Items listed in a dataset
◆ ◆ ◆ ◆ ◆
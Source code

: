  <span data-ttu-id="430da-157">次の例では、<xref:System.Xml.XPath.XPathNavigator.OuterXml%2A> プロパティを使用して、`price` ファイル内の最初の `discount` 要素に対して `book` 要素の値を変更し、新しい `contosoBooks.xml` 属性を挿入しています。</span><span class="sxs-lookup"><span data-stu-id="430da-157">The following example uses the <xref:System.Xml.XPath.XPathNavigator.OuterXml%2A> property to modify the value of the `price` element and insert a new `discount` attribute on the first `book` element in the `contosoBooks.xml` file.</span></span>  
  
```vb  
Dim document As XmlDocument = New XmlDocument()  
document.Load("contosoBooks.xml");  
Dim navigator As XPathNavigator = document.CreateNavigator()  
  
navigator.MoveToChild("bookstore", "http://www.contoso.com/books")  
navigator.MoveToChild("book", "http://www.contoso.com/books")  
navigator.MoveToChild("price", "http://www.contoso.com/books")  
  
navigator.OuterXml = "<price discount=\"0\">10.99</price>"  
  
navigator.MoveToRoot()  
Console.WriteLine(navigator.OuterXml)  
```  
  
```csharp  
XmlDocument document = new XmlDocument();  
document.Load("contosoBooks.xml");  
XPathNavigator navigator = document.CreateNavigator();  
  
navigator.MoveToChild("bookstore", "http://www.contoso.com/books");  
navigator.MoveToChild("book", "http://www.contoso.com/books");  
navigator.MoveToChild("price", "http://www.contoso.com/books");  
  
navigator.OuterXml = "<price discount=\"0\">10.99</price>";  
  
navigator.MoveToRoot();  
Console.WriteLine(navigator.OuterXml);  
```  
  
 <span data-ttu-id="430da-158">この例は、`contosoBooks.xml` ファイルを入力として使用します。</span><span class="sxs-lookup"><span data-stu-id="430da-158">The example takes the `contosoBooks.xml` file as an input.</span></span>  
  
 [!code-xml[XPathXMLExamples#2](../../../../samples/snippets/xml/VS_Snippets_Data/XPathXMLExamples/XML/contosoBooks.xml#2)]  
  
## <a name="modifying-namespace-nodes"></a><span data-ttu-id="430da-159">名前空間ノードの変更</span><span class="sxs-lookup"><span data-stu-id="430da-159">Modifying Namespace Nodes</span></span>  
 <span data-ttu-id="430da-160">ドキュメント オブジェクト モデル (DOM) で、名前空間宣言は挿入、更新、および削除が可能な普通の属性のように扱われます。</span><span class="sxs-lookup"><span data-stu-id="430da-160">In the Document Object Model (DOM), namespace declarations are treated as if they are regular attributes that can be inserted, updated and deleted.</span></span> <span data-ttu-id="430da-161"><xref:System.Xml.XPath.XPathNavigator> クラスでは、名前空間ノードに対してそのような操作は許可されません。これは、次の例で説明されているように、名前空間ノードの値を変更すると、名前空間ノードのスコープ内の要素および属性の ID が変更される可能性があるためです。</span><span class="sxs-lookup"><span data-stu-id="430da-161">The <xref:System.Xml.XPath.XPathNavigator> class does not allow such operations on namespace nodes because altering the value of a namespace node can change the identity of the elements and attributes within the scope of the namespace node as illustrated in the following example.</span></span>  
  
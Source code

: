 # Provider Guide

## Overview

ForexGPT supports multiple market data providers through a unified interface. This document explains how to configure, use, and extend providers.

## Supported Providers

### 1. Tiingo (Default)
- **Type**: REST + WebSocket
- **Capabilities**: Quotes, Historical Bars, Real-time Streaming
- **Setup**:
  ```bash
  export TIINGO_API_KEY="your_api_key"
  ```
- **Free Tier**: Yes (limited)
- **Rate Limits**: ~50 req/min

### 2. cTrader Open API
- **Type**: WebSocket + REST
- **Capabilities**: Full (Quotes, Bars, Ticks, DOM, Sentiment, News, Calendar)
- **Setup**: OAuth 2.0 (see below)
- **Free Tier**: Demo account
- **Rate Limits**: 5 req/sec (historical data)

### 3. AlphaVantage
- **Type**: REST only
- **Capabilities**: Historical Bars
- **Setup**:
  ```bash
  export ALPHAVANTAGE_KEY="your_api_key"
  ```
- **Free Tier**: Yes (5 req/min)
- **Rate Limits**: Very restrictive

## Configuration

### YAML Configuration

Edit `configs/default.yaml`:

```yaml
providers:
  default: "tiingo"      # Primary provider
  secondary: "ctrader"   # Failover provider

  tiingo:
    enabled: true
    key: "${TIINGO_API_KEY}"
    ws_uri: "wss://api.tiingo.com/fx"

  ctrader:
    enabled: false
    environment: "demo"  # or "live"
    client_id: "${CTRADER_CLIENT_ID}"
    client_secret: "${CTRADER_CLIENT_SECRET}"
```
◆ ◆ ◆ ◆ ◆
• **Directions for this task**:
Please write out every record shown above exactly as it reads.

• **Response area**:
Source code

:  <span data-ttu-id="430da-157">次の例では、<xref:System.Xml.XPath.XPathNavigator.OuterXml%2A> プロパティを使用して、`price` ファイル内の最初の `discount` 要素に対して `book` 要素の値を変更し、新しい `contosoBooks.xml` 属性を挿入しています。</span><span class="sxs-lookup"><span data-stu-id="430da-157">The following example uses the <xref:System.Xml.XPath.XPathNavigator.OuterXml%2A> property to modify the value of the `price` element and insert a new `discount` attribute on the first `book` element in the `contosoBooks.xml` file.</span></span>  
  
```vb  
Dim document As XmlDocument = New XmlDocument()  
document.Load("contosoBooks.xml");  
Dim navigator As XPathNavigator = document.CreateNavigator()  
  
navigator.MoveToChild("bookstore", "http://www.contoso.com/books")  
navigator.MoveToChild("book", "http://www.contoso.com/books")  
navigator.MoveToChild("price", "http://www.contoso.com/books")  
  
navigator.OuterXml = "<price discount=\"0\">10.99</price>"  
  
navigator.MoveToRoot()  
Console.WriteLine(navigator.OuterXml)  
```  
  
```csharp  
XmlDocument document = new XmlDocument();  
document.Load("contosoBooks.xml");  
XPathNavigator navigator = document.CreateNavigator();  
  
navigator.MoveToChild("bookstore", "http://www.contoso.com/books");  
navigator.MoveToChild("book", "http://www.contoso.com/books");  
navigator.MoveToChild("price", "http://www.contoso.com/books");  
  
navigator.OuterXml = "<price discount=\"0\">10.99</price>";  
  
navigator.MoveToRoot();  
Console.WriteLine(navigator.OuterXml);  
```  
  
 <span data-ttu-id="430da-158">この例は、`contosoBooks.xml` ファイルを入力として使用します。</span><span class="sxs-lookup"><span data-stu-id="430da-158">The example takes the `contosoBooks.xml` file as an input.</span></span>  
  
 [!code-xml[XPathXMLExamples#2](../../../../samples/snippets/xml/VS_Snippets_Data/XPathXMLExamples/XML/contosoBooks.xml#2)]  
  
## <a name="modifying-namespace-nodes"></a><span data-ttu-id="430da-159">名前空間ノードの変更</span><span class="sxs-lookup"><span data-stu-id="430da-159">Modifying Namespace Nodes</span></span>  
 <span data-ttu-id="430da-160">ドキュメント オブジェクト モデル (DOM) で、名前空間宣言は挿入、更新、および削除が可能な普通の属性のように扱われます。</span><span class="sxs-lookup"><span data-stu-id="430da-160">In the Document Object Model (DOM), namespace declarations are treated as if they are regular attributes that can be inserted, updated and deleted.</span></span> <span data-ttu-id="430da-161"><xref:System.Xml.XPath.XPathNavigator> クラスでは、名前空間ノードに対してそのような操作は許可されません。これは、次の例で説明されているように、名前空間ノードの値を変更すると、名前空間ノードのスコープ内の要素および属性の ID が変更される可能性があるためです。</span><span class="sxs-lookup"><span data-stu-id="430da-161">The <xref:System.Xml.XPath.XPathNavigator> class does not allow such operations on namespace nodes because altering the value of a namespace node can change the identity of the elements and attributes within the scope of the namespace node as illustrated in the following example.</span></span>  
  
Source code

: # Provider Guide

## Overview

ForexGPT supports multiple market data providers through a unified interface. This document explains how to configure, use, and extend providers.

## Supported Providers

### 1. Tiingo (Default)
- **Type**: REST + WebSocket
- **Capabilities**: Quotes, Historical Bars, Real-time Streaming
- **Setup**:
  ```bash
  export TIINGO_API_KEY="your_api_key"
  ```
- **Free Tier**: Yes (limited)
- **Rate Limits**: ~50 req/min

### 2. cTrader Open API
- **Type**: WebSocket + REST
- **Capabilities**: Full (Quotes, Bars, Ticks, DOM, Sentiment, News, Calendar)
- **Setup**: OAuth 2.0 (see below)
- **Free Tier**: Demo account
- **Rate Limits**: 5 req/sec (historical data)

### 3. AlphaVantage
- **Type**: REST only
- **Capabilities**: Historical Bars
- **Setup**:
  ```bash
  export ALPHAVANTAGE_KEY="your_api_key"
  ```
- **Free Tier**: Yes (5 req/min)
- **Rate Limits**: Very restrictive

## Configuration

### YAML Configuration

Edit `configs/default.yaml`:

```yaml
providers:
  default: "tiingo"      # Primary provider
  secondary: "ctrader"   # Failover provider

  tiingo:
    enabled: true
    key: "${TIINGO_API_KEY}"
    ws_uri: "wss://api.tiingo.com/fx"

  ctrader:
    enabled: false
    environment: "demo"  # or "live"
    client_id: "${CTRADER_CLIENT_ID}"
    client_secret: "${CTRADER_CLIENT_SECRET}"
```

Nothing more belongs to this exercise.